- Sorbonne Université, INSERM, CNRS, Institut de la Vision, Paris, France
Whether electronic, analog or quantum, a computer is a programmable machine. Wilder Penfield held that the brain is literally a computer, because he was a dualist: the mind programs the brain. If this type of dualism is rejected, then identifying the brain to a computer requires defining what a brain “program” might mean and who gets to “program” the brain. If the brain “programs” itself when it learns, then this is a metaphor. If evolution “programs” the brain, then this is a metaphor. Indeed, in the neuroscience literature, the brain-computer is typically not used as an analogy, i.e., as an explicit comparison, but metaphorically, by importing terms from the field of computers into neuroscientific discourse: we assert that brains compute the location of sounds, we wonder how perceptual algorithms are implemented in the brain. Considerable difficulties arise when attempting to give a precise biological description of these terms, which is the sign that we are indeed dealing with a metaphor. Metaphors can be both useful and misleading. The appeal of the brain-computer metaphor is that it promises to bridge physiological and mental domains. But it is misleading because the basis of this promise is that computer terms are themselves imported from the mental domain (calculation, memory, information). In other words, the brain-computer metaphor offers a reductionist view of cognition (all cognition is calculation) rather than a naturalistic theory of cognition, hidden behind a metaphoric blanket.
What Is a Computer?
It is common to assert that the brain is a sort of computer. It goes without saying that no one believes that people have a hard drive and USB ports.
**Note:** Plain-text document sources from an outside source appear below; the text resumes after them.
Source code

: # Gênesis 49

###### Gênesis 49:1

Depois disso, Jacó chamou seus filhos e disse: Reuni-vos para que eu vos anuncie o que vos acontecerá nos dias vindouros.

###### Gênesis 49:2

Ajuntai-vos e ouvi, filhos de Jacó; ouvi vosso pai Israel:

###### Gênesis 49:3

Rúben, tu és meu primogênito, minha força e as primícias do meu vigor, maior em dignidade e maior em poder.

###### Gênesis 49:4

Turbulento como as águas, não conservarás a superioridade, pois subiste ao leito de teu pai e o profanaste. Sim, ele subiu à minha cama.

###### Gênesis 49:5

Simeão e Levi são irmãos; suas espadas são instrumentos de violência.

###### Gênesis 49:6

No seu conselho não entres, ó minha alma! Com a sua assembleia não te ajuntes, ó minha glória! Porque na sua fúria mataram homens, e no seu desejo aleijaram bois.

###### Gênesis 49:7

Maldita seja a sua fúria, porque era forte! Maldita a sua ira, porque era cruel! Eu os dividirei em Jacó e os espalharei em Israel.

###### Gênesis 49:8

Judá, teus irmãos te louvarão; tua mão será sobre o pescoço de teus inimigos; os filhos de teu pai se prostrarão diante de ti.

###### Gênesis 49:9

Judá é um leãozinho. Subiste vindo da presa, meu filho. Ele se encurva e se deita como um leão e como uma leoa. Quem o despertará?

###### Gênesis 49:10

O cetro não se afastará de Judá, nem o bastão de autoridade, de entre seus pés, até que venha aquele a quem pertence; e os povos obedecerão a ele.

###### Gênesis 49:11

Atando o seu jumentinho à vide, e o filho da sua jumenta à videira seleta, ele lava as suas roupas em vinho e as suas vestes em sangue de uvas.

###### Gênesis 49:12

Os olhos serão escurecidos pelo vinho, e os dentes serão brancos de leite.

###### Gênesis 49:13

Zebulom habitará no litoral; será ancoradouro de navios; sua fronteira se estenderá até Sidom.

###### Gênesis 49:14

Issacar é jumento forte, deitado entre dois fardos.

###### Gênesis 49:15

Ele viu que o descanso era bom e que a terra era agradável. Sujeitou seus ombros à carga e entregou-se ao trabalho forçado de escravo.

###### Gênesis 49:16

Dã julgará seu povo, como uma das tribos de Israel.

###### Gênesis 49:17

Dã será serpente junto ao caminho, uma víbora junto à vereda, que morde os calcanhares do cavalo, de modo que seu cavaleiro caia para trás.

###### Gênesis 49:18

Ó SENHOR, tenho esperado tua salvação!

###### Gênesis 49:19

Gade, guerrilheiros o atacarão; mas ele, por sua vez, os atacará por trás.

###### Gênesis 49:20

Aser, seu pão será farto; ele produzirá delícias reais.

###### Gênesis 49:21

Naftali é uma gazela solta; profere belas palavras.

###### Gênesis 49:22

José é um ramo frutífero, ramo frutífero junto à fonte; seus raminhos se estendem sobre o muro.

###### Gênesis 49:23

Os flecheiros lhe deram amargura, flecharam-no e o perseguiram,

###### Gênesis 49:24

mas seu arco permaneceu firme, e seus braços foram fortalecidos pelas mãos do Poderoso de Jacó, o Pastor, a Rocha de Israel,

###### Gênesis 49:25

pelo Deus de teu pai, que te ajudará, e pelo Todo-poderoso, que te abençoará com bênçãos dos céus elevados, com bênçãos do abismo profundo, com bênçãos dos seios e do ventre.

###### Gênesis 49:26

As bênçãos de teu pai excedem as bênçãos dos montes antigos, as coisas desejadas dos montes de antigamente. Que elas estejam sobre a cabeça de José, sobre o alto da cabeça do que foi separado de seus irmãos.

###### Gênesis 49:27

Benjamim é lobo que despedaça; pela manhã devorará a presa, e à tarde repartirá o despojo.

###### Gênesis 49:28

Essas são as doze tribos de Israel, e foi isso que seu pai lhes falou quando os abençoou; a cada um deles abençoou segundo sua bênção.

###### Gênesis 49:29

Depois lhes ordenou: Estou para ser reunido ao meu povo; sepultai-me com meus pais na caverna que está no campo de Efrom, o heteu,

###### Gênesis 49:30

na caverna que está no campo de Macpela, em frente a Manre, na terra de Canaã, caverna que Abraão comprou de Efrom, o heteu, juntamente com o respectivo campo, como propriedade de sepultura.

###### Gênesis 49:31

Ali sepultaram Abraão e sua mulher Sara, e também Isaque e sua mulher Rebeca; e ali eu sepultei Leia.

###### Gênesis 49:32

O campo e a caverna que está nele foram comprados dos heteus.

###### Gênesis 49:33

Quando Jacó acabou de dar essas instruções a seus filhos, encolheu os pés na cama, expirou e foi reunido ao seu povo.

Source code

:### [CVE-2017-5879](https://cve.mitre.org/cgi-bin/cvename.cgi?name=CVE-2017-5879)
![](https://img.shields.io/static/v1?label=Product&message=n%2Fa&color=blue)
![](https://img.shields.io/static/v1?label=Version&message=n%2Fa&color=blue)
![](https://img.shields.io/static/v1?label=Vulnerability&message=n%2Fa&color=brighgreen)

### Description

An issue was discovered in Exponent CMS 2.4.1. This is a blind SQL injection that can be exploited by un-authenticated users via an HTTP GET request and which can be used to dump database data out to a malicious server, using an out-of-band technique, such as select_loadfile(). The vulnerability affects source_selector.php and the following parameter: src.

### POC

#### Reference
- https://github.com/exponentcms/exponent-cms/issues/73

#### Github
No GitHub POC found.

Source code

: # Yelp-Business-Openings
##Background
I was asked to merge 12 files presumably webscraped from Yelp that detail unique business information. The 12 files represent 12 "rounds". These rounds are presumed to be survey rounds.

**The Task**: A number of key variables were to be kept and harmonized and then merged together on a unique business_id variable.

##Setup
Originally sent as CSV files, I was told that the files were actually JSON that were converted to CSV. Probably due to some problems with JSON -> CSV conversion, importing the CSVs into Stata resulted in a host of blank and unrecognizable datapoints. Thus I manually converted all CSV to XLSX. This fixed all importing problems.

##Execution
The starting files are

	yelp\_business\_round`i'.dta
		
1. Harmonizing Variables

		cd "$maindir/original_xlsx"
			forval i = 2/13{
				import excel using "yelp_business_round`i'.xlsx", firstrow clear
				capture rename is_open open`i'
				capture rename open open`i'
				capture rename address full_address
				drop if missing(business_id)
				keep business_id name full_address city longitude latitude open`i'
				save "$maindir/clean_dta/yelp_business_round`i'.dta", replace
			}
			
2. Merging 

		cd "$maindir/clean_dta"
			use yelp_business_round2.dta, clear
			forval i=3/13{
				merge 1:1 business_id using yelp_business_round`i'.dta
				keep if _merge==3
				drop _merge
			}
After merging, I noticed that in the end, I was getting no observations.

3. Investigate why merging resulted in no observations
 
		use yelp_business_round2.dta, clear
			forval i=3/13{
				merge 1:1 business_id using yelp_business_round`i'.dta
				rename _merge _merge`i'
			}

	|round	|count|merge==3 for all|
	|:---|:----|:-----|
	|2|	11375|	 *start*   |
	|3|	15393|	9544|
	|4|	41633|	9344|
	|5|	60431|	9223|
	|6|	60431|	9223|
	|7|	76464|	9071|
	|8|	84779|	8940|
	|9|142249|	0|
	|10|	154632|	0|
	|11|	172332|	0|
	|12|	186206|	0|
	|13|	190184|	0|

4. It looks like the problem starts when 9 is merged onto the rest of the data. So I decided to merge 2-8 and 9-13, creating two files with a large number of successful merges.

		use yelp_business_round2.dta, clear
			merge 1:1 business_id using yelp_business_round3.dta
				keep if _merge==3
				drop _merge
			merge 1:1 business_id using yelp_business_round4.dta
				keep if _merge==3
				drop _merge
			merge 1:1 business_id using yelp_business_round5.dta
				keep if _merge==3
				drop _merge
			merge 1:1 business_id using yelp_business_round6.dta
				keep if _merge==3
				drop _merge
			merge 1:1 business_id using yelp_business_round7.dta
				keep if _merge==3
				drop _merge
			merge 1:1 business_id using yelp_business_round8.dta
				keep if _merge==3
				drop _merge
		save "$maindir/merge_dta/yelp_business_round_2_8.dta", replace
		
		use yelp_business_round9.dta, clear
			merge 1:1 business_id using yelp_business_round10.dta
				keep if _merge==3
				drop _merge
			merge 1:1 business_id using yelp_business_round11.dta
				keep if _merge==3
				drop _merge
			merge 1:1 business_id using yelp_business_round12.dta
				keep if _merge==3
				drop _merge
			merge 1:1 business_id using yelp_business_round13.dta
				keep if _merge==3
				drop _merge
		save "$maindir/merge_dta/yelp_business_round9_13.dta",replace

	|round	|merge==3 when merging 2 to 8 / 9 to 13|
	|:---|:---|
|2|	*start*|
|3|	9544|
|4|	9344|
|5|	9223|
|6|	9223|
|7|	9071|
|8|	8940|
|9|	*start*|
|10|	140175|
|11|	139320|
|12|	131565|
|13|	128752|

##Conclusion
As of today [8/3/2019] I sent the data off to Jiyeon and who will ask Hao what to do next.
More broadly, a computer is a machine that can be programmed. A program is a set of explicit instructions that fully specify the behavior of the system in advance (“pro-,” before; “-gram,” write). Computers can be programmed in many different ways: procedural programming (a series of elementary steps, as in a recipe or the C language), logic programming (using logical propositions as in the language Prolog), and so on. There can be such things as “non-conventional” computers, parallel computers, analog computers, quantum computers, and so on, which execute programs in different ways.
“Programmable machine” is both the common usage and the technical usage of “computer.” Let us leave aside the concept of a “machine,” which would deserve specific treatment (see e.g., Nicholson, 2019; Bongard and Levin, 2021), and allow for an even broader definition: a computer is a programmable thing. Computer science offers no formal definition of computer: it is the concept of program that unifies much of theoretical computer science. In computability theory, a function f is said to be computable if there exists a program that can output f(x) given x as an input. In computability theory, an undecidable problem is a decision problem for which no program gives a correct answer, such as the halting problem. Complexity theory examines the number of steps that a program takes before it stops, and classifies problems with respect to how this number scales with input size. Kolmogorov complexity is the size of the shortest program that produces a given object.
Richards and Lillicrap (2022) rightfully recommend to clarify the exact definition of computer we use, and they offer “some physical machinery that can in theory compute any computable function.” Unfortunately, this definition hides the notion of a programmable machine behind the vagueness of the phrase “can in theory.” What does it mean that an object can do certain things?
Consider a large (say, infinite) pile of electronic components. For any computable function, one “can in theory” assemble the elements into a circuit that computes that function. But this does not make the pile of components a computer. To make it a computer, one would need to add some machinery to build a particular circuit from instructions given by the user. Certainly, the electronic elements “can in theory” compute any computable function, but in the context of computers, what is meant by “can” is that the computer will compute the function if it is given the adequate instructions, in other words it is a programmable machine.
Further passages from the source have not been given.